Monday, August 15, 2011

Rachel, They're Shooting Back Here!

As I've said of the 1000 Oaks homeless, "I learn from the great ones."

Did I say I'd send certain Secret Service personnel to GITMO? Yer damn right I did! C'mon assholes, let this H-bull out of the vc China Shop. Gettin' mighty noisy [and stinky] in here.

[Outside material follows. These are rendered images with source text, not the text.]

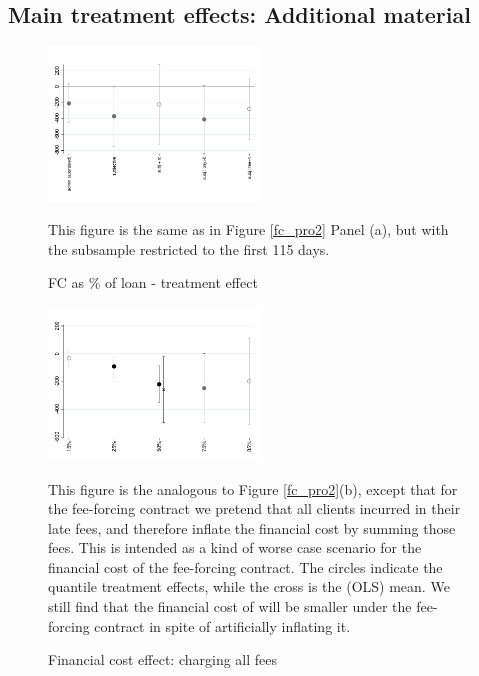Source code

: \documentclass[oneside,11pt]{article}
\begin{document}
\newpage
\subsection{Main treatment effects: Additional material}

\vspace{.2in}



\begin{figure}[H]
        \caption{FC as \% of loan - treatment effect}
    \label{fc_pro_2_115}
    \begin{center}
        \centering
        \includegraphics[width=0.50\textwidth]{Figuras/fc_te_115_pro_2.pdf}
    \end{center}
     \scriptsize This figure is the same as in Figure \ref{fc_pro2} Panel (a), but with the subsample restricted to the first 115 days.
\end{figure}



\begin{figure}[H]
        \caption{Financial cost effect: charging all fees}
    \label{fc_allfee}
    \begin{center}
        \centering
        \includegraphics[width=0.50\textwidth]{Figuras/fc_allfee_quantile_pro_2.pdf}
    \end{center}
    \scriptsize
     This figure is the analogous to Figure \ref{fc_pro2}(b), except that for the fee-forcing contract we pretend that all clients incurred in their late fees, and therefore inflate the financial cost by summing those fees. This is intended as a kind of worse case scenario for the financial cost of the fee-forcing contract. The circles indicate the quantile treatment effects, while the cross is the (OLS) mean. We still find that the financial cost of will be smaller under the fee-forcing contract in spite of artificially inflating it.
\end{figure}
\end{document}
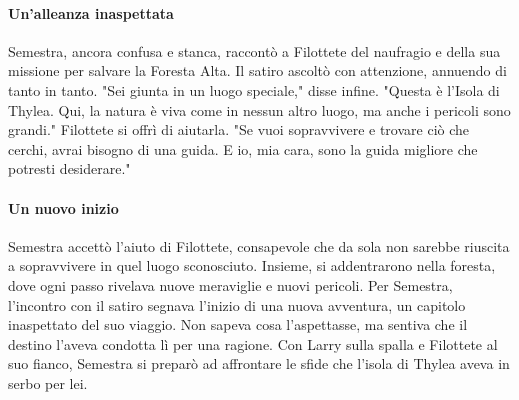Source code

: \documentclass[letterpaper,twocolumn,openany,nodeprecatedcode]{dndbook}
\begin{document}
\paragraph{Un’alleanza inaspettata}  
Semestra, ancora confusa e stanca, raccontò a Filottete del naufragio e della sua missione per salvare la Foresta Alta. Il satiro ascoltò con attenzione, annuendo di tanto in tanto. "Sei giunta in un luogo speciale," disse infine. "Questa è l’Isola di Thylea. Qui, la natura è viva come in nessun altro luogo, ma anche i pericoli sono grandi." Filottete si offrì di aiutarla. "Se vuoi sopravvivere e trovare ciò che cerchi, avrai bisogno di una guida. E io, mia cara, sono la guida migliore che potresti desiderare."

\paragraph{Un nuovo inizio}  
Semestra accettò l’aiuto di Filottete, consapevole che da sola non sarebbe riuscita a sopravvivere in quel luogo sconosciuto. Insieme, si addentrarono nella foresta, dove ogni passo rivelava nuove meraviglie e nuovi pericoli. Per Semestra, l’incontro con il satiro segnava l’inizio di una nuova avventura, un capitolo inaspettato del suo viaggio. Non sapeva cosa l’aspettasse, ma sentiva che il destino l’aveva condotta lì per una ragione. Con Larry sulla spalla e Filottete al suo fianco, Semestra si preparò ad affrontare le sfide che l’isola di Thylea aveva in serbo per lei.
\end{document}
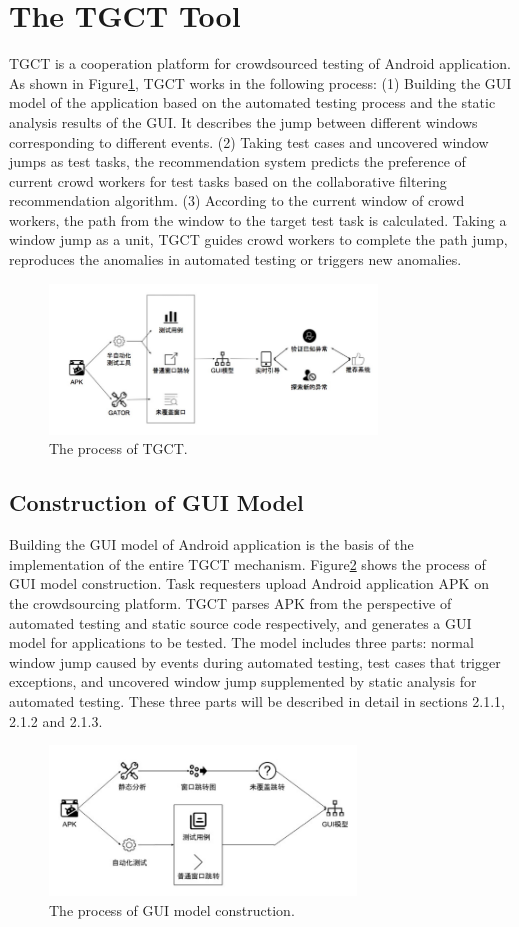 \section{The TGCT Tool}
TGCT is a cooperation platform for crowdsourced testing of Android application. As shown in Figure\ref{fig:arch}, TGCT works in the following process: (1) Building the GUI model of the application based on the automated testing process and the static analysis results of the GUI. It describes the jump between different windows corresponding to different events. (2) Taking test cases and uncovered window jumps as test tasks, the recommendation system predicts the preference of current crowd workers for test tasks based on the collaborative filtering recommendation algorithm. (3) According to the current window of crowd workers, the path from the window to the target test task is calculated. Taking a window jump as a unit, TGCT guides crowd workers to complete the path jump, reproduces the anomalies in automated testing or triggers new anomalies.
\begin{figure}[htbp]
\centering
\centerline{\includegraphics[width=\columnwidth,height=4cm]{fig/2.png}}
\caption{The process of TGCT.}
\label{fig:arch}
\end{figure}

\subsection{Construction of GUI Model}
Building the GUI model of Android application is the basis of the implementation of the entire TGCT mechanism. Figure\ref{fig:flow_chart} shows the process of GUI model construction. Task requesters upload Android application APK on the crowdsourcing platform. TGCT parses APK from the perspective of automated testing and static source code respectively, and generates a GUI model for applications to be tested. The model includes three parts: normal window jump caused by events during automated testing, test cases that trigger exceptions, and uncovered window jump supplemented by static analysis for automated testing. These three parts will be described in detail in sections 2.1.1, 2.1.2 and 2.1.3.
\begin{figure}[htbp]
\centering
\centerline{\includegraphics[width=\columnwidth,height=4cm]{fig/3.png}}
\caption{The process of GUI model construction.}
\label{fig:flow_chart}
\end{figure}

Q: What happens when skanky hitgirls try to interfere with H-blog activity?
A: Hughes says, "Screw it!" and attempts to pull the fire alarm of public buildings. Why GREEN Exit signs & YELLOW fire trucks? Never mind. This worked at Great Rivers and BJC Behavioral Health, so I figured I'd...

Q: Why no evacuation?
A: Couldn't find the damn fire alarm.

Q: What happened?
A: The McChicken Girl and her heavy purse fled, leading to Jane and I discussing whether the Goebel printer was working. When she mentioned her plans, and I cautioned her about safety in "mafia town," Jane said, rather confidently, "I can take care of myself." Further discussion of trivial matters seemed to inflame the spying rodents like no other tactic could. We chat regularly, so "they" hate it. Could get ugly, like the end of Enemy of The State.  Wil Smith falls to the floor and crawls out of the room, as I recall. The girls have opened fire?
CRACK-CRACK-CRACK.
"Oh Rachel, they're shooting in here! Could 'ya maybe help? Yes! It's gunfire, you idiots! Help! A fat one is down! The other two ran out the door! What the hell? Is that guy wearing shades out back deaf? Are you all crazy? I'm getting outta here before the cops come!"

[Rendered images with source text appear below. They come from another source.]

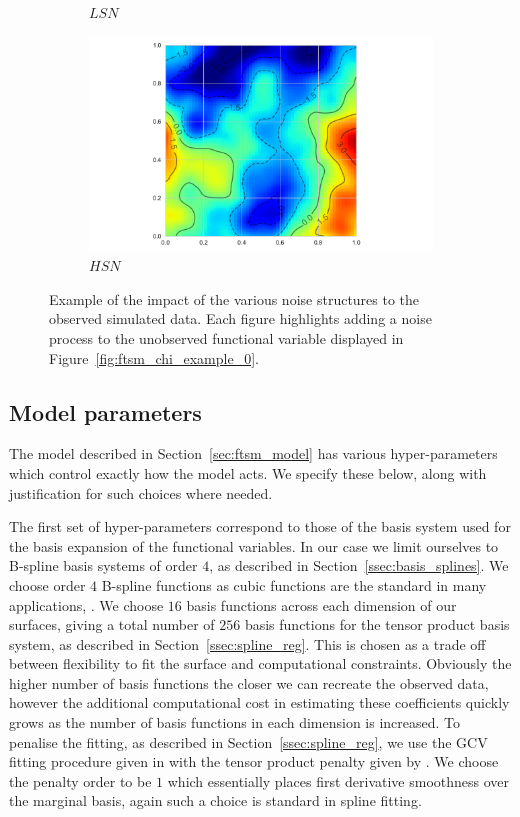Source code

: \begin{figure}
\begin{subfigure}[b]{0.45\textwidth}
		\caption{$LSN$}
	\end{subfigure}
	\begin{subfigure}[b]{0.45\textwidth}
		\includegraphics[width=\textwidth]{sim_noise_example_hsn}
		\caption{$HSN$}
	\end{subfigure}  
	\caption{Example of the impact of the various noise structures to the observed simulated data. Each figure highlights adding a noise process to the unobserved functional variable displayed in Figure~\ref{fig:ftsm_chi_example_0}.}
	\label{fig:ftsm_noise_example}
\end{figure}

\subsection{Model parameters \label{ssec:sim_params}}
The model described in Section~\ref{sec:ftsm_model} has various hyper-parameters which control exactly how the model acts.
We specify these  below, along with justification for such choices where needed.

The first set of hyper-parameters correspond to those of the basis system used for the basis expansion of the functional variables.
In our case we limit ourselves to B-spline basis systems of order $4$, as described in Section~\ref{ssec:basis_splines}.
We choose order $4$ B-spline functions as cubic functions are the standard in many applications, \citep{de_boor_practical_2001}. 
We choose $16$ basis functions across each dimension of our surfaces, giving a total number of $256$ basis functions for the tensor product basis system, as described in Section~\ref{ssec:spline_reg}. 
This is chosen as a trade off between flexibility to fit the surface and computational constraints. 
Obviously the higher number of basis functions the closer we can recreate the observed data, however the additional computational cost in estimating these coefficients quickly grows as the number of basis functions in each dimension is increased.
To penalise the fitting, as described in Section~\ref{ssec:spline_reg}, we use the GCV fitting procedure given in \citep{wahba_spline_1990} with the tensor product penalty given by \citep{wood_p-splines_2017}.
We choose the penalty order to be $1$ which essentially places first derivative smoothness over the marginal basis, again such a choice is standard in spline fitting.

Ready, girls? When they yelled, "The English lady went home!" they were telling the truth. I don't think so. It wasn't her! It wasn't her! Is the Mayor of London teaching me how to do security? Thanks, because I don't trust the SS. Out front of the Teen Center 'round Midnight? Man, did I feel stupid. Now she's putting that elbow & shoulder into rowdy Londoners, with makeup on as I suggested? Super awesome! O.S.I.J. is underway!!!